Some patients, however, may become convinced of their cure following conventional therapy despite never having a true halitosis. This phenomenon is known as pseudo-halitosis. Patients suffering from the condition have been shown to express symptoms of depression (Suzuki et al, 2008).

Figure 1: Halimeter (Interscan Corp)

Conclusions

Patients suffering from halitosis often experience psychological consequences. This can lead to social and professional anxieties, including feelings of low self-esteem, self-deprecation. Also, behavioural changes such as talking less or avoiding talking to people in close contact (Eli et al, 1996). Therefore, assessment and discussion of halitosis requires a large degree of sensitivity in order to avoid compromising the patient-dentist relationship.

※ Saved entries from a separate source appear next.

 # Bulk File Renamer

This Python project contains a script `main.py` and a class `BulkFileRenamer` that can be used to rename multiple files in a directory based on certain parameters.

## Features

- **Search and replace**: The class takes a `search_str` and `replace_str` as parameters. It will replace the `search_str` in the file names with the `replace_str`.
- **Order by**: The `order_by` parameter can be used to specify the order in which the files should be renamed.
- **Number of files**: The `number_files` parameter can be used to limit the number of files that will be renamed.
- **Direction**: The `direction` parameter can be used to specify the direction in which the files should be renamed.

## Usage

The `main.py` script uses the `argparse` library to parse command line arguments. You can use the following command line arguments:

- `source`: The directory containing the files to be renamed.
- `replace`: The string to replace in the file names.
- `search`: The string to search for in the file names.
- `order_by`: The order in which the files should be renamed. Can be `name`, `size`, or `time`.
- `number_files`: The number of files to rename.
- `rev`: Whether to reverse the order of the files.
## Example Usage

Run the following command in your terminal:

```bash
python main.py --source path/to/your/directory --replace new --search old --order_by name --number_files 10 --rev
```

As dental professionals, when managing patients with halitosis, consider the following:

  • Ask patients whether they have noticed an altered or bad breath
  • Find out whether the patient notices any associated factors (time of day, influence of particular foods/drinks, time of first onset)
  • Take a thorough dental history, including their home oral hygiene regime
  • Assess the severity of halitosis using a recognised rating system (Rosenberg, 1996)
  • Discuss local measures – reinforce good oral hygiene practices and masking agents (ie mouthrinses)
  • Be aware of the psychological impact of a true halitosis and pseudo-halitosis
  • Referral to patient’s physician if systemic cause suspected.

While there is a considerable body of research in this field, further research is required in order to identify practical approaches to assessment, diagnosis and management.